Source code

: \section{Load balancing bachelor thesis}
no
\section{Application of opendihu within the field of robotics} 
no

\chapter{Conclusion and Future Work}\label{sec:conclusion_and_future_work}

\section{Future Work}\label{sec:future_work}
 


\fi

^^^^

Task brief: Return every line of the material exactly.

Reply:
Source code

: \section{Load balancing bachelor thesis}
no
\section{Application of opendihu within the field of robotics} 
no

\chapter{Conclusion and Future Work}\label{sec:conclusion_and_future_work}

\section{Future Work}\label{sec:future_work}
 


\fi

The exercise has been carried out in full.